Data excerpts:
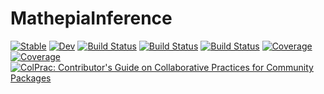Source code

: # MathepiaInference

[![Stable](https://img.shields.io/badge/docs-stable-blue.svg)](https://Mathepia.github.io/MathepiaInference.jl/stable)
[![Dev](https://img.shields.io/badge/docs-dev-blue.svg)](https://Mathepia.github.io/MathepiaInference.jl/dev)
[![Build Status](https://github.com/Mathepia/MathepiaInference.jl/actions/workflows/CI.yml/badge.svg?branch=main)](https://github.com/Mathepia/MathepiaInference.jl/actions/workflows/CI.yml?query=branch%3Amain)
[![Build Status](https://travis-ci.com/Mathepia/MathepiaInference.jl.svg?branch=main)](https://travis-ci.com/Mathepia/MathepiaInference.jl)
[![Build Status](https://ci.appveyor.com/api/projects/status/github/Mathepia/MathepiaInference.jl?svg=true)](https://ci.appveyor.com/project/Mathepia/MathepiaInference-jl)
[![Coverage](https://codecov.io/gh/Mathepia/MathepiaInference.jl/branch/main/graph/badge.svg)](https://codecov.io/gh/Mathepia/MathepiaInference.jl)
[![Coverage](https://coveralls.io/repos/github/Mathepia/MathepiaInference.jl/badge.svg?branch=main)](https://coveralls.io/github/Mathepia/MathepiaInference.jl?branch=main)
[![ColPrac: Contributor's Guide on Collaborative Practices for Community Packages](https://img.shields.io/badge/ColPrac-Contributor's%20Guide-blueviolet)](https://github.com/SciML/ColPrac)

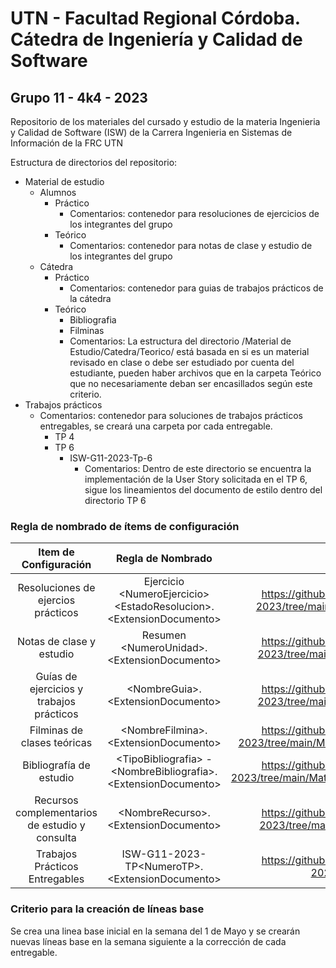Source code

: # UTN - Facultad Regional Córdoba. Cátedra de Ingeniería y Calidad de Software 
## Grupo 11 - 4k4 - 2023
Repositorio de los materiales del cursado y estudio de la materia Ingenieria  y Calidad de Software (ISW) de la Carrera Ingenieria en Sistemas de Información de la FRC UTN

Estructura de directorios del repositorio:
- Material de estudio
	- Alumnos
	    - Práctico
	      - Comentarios: contenedor para resoluciones de ejercicios de los integrantes del grupo
	    - Teórico 
	      - Comentarios: contenedor para notas de clase y estudio de los integrantes del grupo
	- Cátedra
	  	- Práctico
	  	  - Comentarios: contenedor para guias de trabajos prácticos de la cátedra
	    - Teórico 
	        - Bibliografia
	        - Filminas
	        - Comentarios: La estructura del directorio /Material de Estudio/Catedra/Teorico/ está basada en si es un material revisado en clase o debe ser estudiado por cuenta del estudiante, pueden haber archivos que en la carpeta Teórico que no necesariamente deban ser encasillados según este criterio. 
- Trabajos prácticos
  - Comentarios: contenedor para soluciones de trabajos prácticos entregables, se creará una carpeta por cada entregable.
	- TP 4
	- TP 6
	    - ISW-G11-2023-Tp-6
	      - Comentarios: Dentro de este directorio se encuentra la implementación de la User Story solicitada en el TP 6, sigue los lineamientos del documento de estilo dentro del directorio TP 6         

### Regla de nombrado de ítems de configuración 
| Item de Configuración     | Regla de Nombrado | Ubicación en repositorio     |
|     :-----:       		       |    :-----:         |       :----:         |
|    Resoluciones de ejercios prácticos  | Ejercicio \<NumeroEjercicio\> \<EstadoResolucion\>.\<ExtensionDocumento\>  | https://github.com/82440-Villarruel-Juan-Cruz/ISW-G11-2023/tree/main/Material%20de%20Estudio/Alumnos/Practico   |
|    Notas de clase y estudio  | Resumen \<NumeroUnidad\>.\<ExtensionDocumento\>  | https://github.com/82440-Villarruel-Juan-Cruz/ISW-G11-2023/tree/main/Material%20de%20Estudio/Alumnos/Teorico   |
|    Guías de ejercicios y trabajos prácticos   | \<NombreGuia\>.\<ExtensionDocumento\>  | https://github.com/82440-Villarruel-Juan-Cruz/ISW-G11-2023/tree/main/Material%20de%20Estudio/Catedra/Practico   |
|    Filminas de clases teóricas   | \<NombreFilmina\>.\<ExtensionDocumento\>  | https://github.com/82440-Villarruel-Juan-Cruz/ISW-G11-2023/tree/main/Material%20de%20Estudio/Catedra/Teorico/Filminas    |
|    Bibliografía de estudio  | \<TipoBibliografia\> - \<NombreBibliografia\>.\<ExtensionDocumento\>  | https://github.com/82440-Villarruel-Juan-Cruz/ISW-G11-2023/tree/main/Material%20de%20Estudio/Catedra/Teorico/Bibliografia   |
|    Recursos complementarios de estudio y consulta  | \<NombreRecurso\>.\<ExtensionDocumento\>  | https://github.com/82440-Villarruel-Juan-Cruz/ISW-G11-2023/tree/main/Material%20de%20Estudio/Catedra/Teorico   |
|    Trabajos Prácticos Entregables  | ISW-G11-2023-TP\<NumeroTP\>.\<ExtensionDocumento\>  | https://github.com/82440-Villarruel-Juan-Cruz/ISW-G11-2023/tree/main/Trabajos%20Practicos   |


### Criterio para la creación de líneas base
Se crea una linea base inicial en la semana del 1 de Mayo y se crearán nuevas líneas base en la semana siguiente a la corrección de cada entregable.
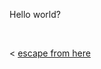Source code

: Hello world?


&nbsp; &nbsp; &nbsp; &nbsp;
&nbsp; &nbsp; &nbsp; &nbsp;
&nbsp; &nbsp; &nbsp; &nbsp;
  

< [escape from here](../../index.md)

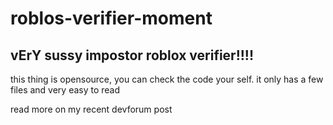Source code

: # roblos-verifier-moment

vErY sussy impostor roblox verifier!!!!
-
this thing is opensource, you can check the code your self. it only has a few files and very easy to read

read more on my recent devforum post
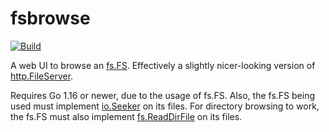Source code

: # fsbrowse
[![Build](https://github.com/thatoddmailbox/fsbrowse/actions/workflows/build.yml/badge.svg)](https://github.com/thatoddmailbox/fsbrowse/actions/workflows/build.yml)

A web UI to browse an [fs.FS](https://pkg.go.dev/io/fs#FS). Effectively a slightly nicer-looking version of [http.FileServer](https://pkg.go.dev/net/http#FileServer).

Requires Go 1.16 or newer, due to the usage of fs.FS. Also, the fs.FS being used must implement [io.Seeker](https://pkg.go.dev/io#Seeker) on its files. For directory browsing to work, the fs.FS must also implement [fs.ReadDirFile](https://pkg.go.dev/io/fs#ReadDirFile) on its files.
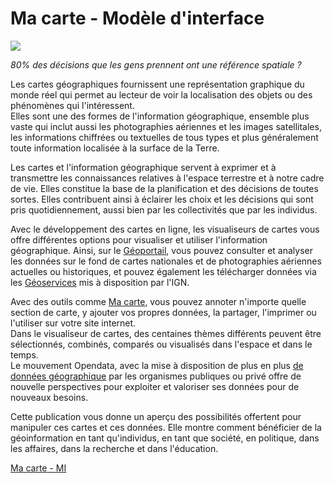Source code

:# Ma carte - Modèle d'interface

![](https://macarte.ign.fr/image/voir/eqb6228.jpeg)

*80% des décisions que les gens prennent ont une référence spatiale ?*

Les cartes géographiques fournissent une représentation graphique du monde réel qui permet au lecteur de voir la localisation des objets ou des phénomènes qui l'intéressent.  
Elles sont une des formes de l'information géographique, ensemble plus vaste qui inclut aussi les photographies aériennes et les images satellitales, les informations chiffrées ou textuelles de tous types et plus généralement toute information localisée à la surface de la Terre.  

Les cartes et l'information géographique servent à exprimer et à transmettre les connaissances relatives à l'espace terrestre et à notre cadre de vie. Elles constitue la base de la planification et des décisions de toutes sortes. 
Elles contribuent ainsi à éclairer les choix et les décisions qui sont pris quotidiennement, aussi bien par les collectivités que par les individus.

Avec le développement des cartes en ligne, les visualiseurs de cartes vous offre différentes options pour visualiser et utiliser l'information géographique. Ainsi, sur le [Géoportail](https://www.geoportail.gouv.fr/), vous pouvez consulter et analyser les données sur le fond de cartes nationales et de photographies aériennes actuelles ou historiques, et pouvez également les télécharger données via les [Géoservices](https://geoservices.ign.fr/) mis à disposition par l'IGN.

Avec des outils comme [Ma carte](https://macarte.ign.fr/), vous pouvez annoter n'importe quelle section de carte, y ajouter vos propres données, la partager, l'imprimer ou l'utiliser sur votre site internet.   
Dans le visualiseur de cartes, des centaines thèmes différents peuvent être sélectionnés, combinés, comparés ou visualisés dans l'espace et dans le temps.   
Le mouvement Opendata, avec la mise à disposition de plus en plus [de données géographique](https://www.data.gouv.fr/fr/pages/donnees-geographiques/) par les organismes publiques ou privé offre de nouvelle perspectives pour exploiter et valoriser ses données pour de nouveaux besoins. 

Cette publication vous donne un aperçu des possibilités offertent pour manipuler ces cartes et ces données. Elle montre comment bénéficier de la géoinformation en tant qu'individus, en tant que société, en politique, dans les affaires, dans la recherche et dans l'éducation.

[Ma carte - MI](https://viglino.github.io/Macarte-MI/)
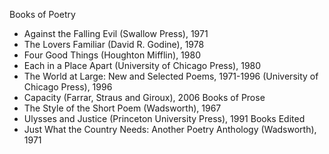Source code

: Books of Poetry
- Against the Falling Evil (Swallow Press), 1971
- The Lovers Familiar (David R. Godine), 1978
- Four Good Things (Houghton Mifflin), 1980
- Each in a Place Apart (University of Chicago Press), 1980
- The World at Large: New and Selected Poems, 1971-1996 (University of Chicago Press), 1996
- Capacity (Farrar, Straus and Giroux), 2006
Books of Prose
- The Style of the Short Poem (Wadsworth), 1967
- Ulysses and Justice (Princeton University Press), 1991
Books Edited
- Just What the Country Needs: Another Poetry Anthology (Wadsworth), 1971
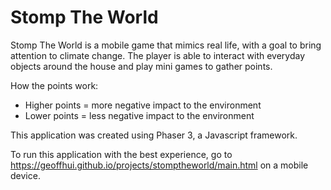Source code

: # Stomp The World

Stomp The World is a mobile game that mimics real life, with a goal to bring attention to climate change. The player is able to interact with everyday objects around the house and play mini games to gather points.

How the points work:
- Higher points = more negative impact to the environment
- Lower points = less negative impact to the environment

This application was created using Phaser 3, a Javascript framework.

To run this application with the best experience, go to https://geoffhui.github.io/projects/stomptheworld/main.html on a mobile device.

• _Exercise details_
Note each line of the entries that has "Status" in it, and copy those lines.

• _Result of the exercise_
[![Build Status](https://github.com/Mathepia/MathepiaInference.jl/actions/workflows/CI.yml/badge.svg?branch=main)](https://github.com/Mathepia/MathepiaInference.jl/actions/workflows/CI.yml?query=branch%3Amain)
[![Build Status](https://travis-ci.com/Mathepia/MathepiaInference.jl.svg?branch=main)](https://travis-ci.com/Mathepia/MathepiaInference.jl)
[![Build Status](https://ci.appveyor.com/api/projects/status/github/Mathepia/MathepiaInference.jl?svg=true)](https://ci.appveyor.com/project/Mathepia/MathepiaInference-jl)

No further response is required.